FDA Grants Fast Track Designation to Nuvisertib in Myelofibrosis
The U.S. Food and Drug Administration (FDA) granted fast track designation to nuvisertib (TP-3654) for the treatment of patients with intermediate or high-risk myelofibrosis (MF), according to a news release from Sumitomo Pharma. Fast track designation by the FDA is given to investigational therapies for serious or life-threatening conditions that have the potential to address unmet medical needs.
In updated preliminary phase 1/2 data, which was presented at the European Hematology Association 2025 Congress in Milan, Italy, nuvisertib demonstrated clinical activity, including symptom and spleen responses that correlated with cytokine modulation.
Cytokine modulation: changes in proteins that regulate immune responses, which can help reduce inflammation or control disease symptoms. JAK2 V617F mutation: common genetic change in myelofibrosis that causes abnormal cell signaling and contributes to disease progression. Bone marrow fibrosis: scarring of the bone marrow, which interferes with normal blood cell production.
Preliminary results showed that nuvisertib monotherapy was well tolerated with no dose-limiting toxicities. Among evaluable patients, 22.2% achieved at least a 25% reduction in spleen volume and 44.4% had at least a 50% reduction in total symptom score. Additional findings included improvements in bone marrow fibrosis in 42.9% of patients, hemoglobin improvements in 24%, and platelet count improvements in 26.7%.

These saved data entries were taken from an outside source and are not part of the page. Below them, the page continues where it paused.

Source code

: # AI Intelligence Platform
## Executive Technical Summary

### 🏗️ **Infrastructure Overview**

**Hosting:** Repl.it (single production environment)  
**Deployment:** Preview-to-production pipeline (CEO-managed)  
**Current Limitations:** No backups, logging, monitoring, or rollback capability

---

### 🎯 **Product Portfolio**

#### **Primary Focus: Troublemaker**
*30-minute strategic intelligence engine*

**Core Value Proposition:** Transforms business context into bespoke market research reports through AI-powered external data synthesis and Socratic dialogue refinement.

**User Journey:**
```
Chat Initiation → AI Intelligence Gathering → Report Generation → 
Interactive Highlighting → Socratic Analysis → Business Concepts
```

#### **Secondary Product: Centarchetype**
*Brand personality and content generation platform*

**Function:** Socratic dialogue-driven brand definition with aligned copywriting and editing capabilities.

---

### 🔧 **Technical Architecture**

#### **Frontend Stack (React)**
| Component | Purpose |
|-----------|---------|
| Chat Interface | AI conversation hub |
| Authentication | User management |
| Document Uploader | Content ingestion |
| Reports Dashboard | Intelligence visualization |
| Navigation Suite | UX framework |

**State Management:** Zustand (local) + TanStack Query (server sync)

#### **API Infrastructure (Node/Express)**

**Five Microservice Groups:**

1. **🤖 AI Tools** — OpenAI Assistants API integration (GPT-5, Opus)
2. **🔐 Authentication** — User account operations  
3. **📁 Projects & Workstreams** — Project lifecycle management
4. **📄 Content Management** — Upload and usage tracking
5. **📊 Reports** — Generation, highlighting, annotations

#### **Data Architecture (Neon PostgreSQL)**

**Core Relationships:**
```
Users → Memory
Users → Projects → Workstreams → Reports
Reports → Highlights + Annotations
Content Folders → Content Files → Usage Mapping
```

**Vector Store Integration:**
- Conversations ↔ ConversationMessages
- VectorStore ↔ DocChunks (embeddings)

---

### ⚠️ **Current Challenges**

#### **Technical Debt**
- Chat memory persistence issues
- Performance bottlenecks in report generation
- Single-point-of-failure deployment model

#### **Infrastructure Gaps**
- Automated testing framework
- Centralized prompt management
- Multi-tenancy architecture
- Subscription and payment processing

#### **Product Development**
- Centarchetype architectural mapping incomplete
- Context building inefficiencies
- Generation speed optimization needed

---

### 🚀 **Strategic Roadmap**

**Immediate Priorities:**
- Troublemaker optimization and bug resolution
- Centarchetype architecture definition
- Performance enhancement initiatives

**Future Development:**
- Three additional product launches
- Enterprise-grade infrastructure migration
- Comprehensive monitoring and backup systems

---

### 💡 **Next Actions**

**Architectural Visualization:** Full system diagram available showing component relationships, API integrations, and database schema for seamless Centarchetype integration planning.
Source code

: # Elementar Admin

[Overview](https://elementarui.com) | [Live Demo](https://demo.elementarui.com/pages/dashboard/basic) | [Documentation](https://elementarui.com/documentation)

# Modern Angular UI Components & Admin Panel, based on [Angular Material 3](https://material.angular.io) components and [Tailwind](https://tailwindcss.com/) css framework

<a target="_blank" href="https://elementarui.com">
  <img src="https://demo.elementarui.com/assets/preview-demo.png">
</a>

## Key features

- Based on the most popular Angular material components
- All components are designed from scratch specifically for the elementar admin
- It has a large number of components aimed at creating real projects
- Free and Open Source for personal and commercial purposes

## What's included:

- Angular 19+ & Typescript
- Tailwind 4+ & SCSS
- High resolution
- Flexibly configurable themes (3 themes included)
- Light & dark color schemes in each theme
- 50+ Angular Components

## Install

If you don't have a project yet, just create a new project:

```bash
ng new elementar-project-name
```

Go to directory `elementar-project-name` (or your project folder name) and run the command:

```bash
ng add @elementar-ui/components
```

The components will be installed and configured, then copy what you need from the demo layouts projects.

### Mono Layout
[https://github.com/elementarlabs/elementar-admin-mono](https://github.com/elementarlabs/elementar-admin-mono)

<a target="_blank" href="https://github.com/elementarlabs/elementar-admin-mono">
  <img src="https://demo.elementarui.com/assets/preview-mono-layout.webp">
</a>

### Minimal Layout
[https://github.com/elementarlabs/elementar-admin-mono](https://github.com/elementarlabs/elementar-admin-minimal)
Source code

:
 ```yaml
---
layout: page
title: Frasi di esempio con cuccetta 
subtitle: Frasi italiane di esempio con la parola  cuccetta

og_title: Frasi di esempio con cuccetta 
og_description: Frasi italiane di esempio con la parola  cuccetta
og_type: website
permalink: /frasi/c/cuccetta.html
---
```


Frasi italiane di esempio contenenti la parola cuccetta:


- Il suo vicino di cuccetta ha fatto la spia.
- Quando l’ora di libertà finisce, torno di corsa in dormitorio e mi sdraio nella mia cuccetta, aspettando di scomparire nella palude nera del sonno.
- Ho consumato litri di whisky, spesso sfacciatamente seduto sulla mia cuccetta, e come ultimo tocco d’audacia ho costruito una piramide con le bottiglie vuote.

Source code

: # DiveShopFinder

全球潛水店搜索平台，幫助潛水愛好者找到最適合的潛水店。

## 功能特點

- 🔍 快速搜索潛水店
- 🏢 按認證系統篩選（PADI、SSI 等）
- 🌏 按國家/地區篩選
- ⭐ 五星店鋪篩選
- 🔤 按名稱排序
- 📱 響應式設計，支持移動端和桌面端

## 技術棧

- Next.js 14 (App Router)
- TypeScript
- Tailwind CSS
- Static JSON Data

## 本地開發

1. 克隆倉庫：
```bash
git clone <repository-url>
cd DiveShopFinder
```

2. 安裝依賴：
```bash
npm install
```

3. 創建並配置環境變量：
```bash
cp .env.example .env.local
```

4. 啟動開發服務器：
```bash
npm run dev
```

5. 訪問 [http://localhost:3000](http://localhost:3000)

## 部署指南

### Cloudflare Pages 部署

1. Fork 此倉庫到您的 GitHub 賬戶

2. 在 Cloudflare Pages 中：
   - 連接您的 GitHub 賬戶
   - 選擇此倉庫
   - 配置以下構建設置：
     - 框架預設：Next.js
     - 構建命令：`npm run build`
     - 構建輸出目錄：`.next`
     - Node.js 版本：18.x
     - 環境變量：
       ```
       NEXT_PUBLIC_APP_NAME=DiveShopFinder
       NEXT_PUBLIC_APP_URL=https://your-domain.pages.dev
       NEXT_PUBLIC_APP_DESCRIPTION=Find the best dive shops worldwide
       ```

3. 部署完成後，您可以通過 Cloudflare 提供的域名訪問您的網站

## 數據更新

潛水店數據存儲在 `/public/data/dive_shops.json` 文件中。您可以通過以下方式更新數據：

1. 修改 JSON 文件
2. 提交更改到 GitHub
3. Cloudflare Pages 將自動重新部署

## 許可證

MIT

In addition, treatment with nuvisertib also led to significant cytokine modulation, with reductions in pro-inflammatory cytokines such as EN-RAGE and MIP-1β, and increases in anti-inflammatory cytokines such as adiponectin. These changes significantly correlated with symptom and spleen responses.
Preclinical and emerging clinical data support further investigation of nuvisertib in combination with JAK inhibitors for the treatment of patients with myelofibrosis, as per the release.
Nuvisertib is an oral investigational selective inhibitor of PIM1 kinase that has shown potential antitumor and antifibrotic activity through multiple pathways, including triggering cancer cell death in preclinical models. It was observed to inhibit cell growth and increase cancer cell death in mouse and human blood cells with the JAK2 V617F mutation, which is commonly seen in myelofibrosis.
In laboratory models of myelofibrosis, nuvisertib alone or with ruxolitinib (Jakafi) normalized white blood cell and neutrophil counts and reduced spleen size and bone marrow scarring, as per the release. The safety and effectiveness of nuvisertib are now being studied in an early-stage clinical trial for patients with intermediate- and high-risk myelofibrosis.
The FDA granted nuvisertib orphan drug designation for myelofibrosis in 2022, and Japan’s Ministry of Health, Labour and Welfare did the same in 2024.
Myelofibrosis, a rare blood cancer, leads to scar tissue buildup in the bone marrow because of abnormal signaling in the Janus-associated kinase pathway, according to the release. This can cause an enlarged spleen, severe symptoms and low hemoglobin or platelet levels. Myelofibrosis affects about 1 in 500,000 people worldwide.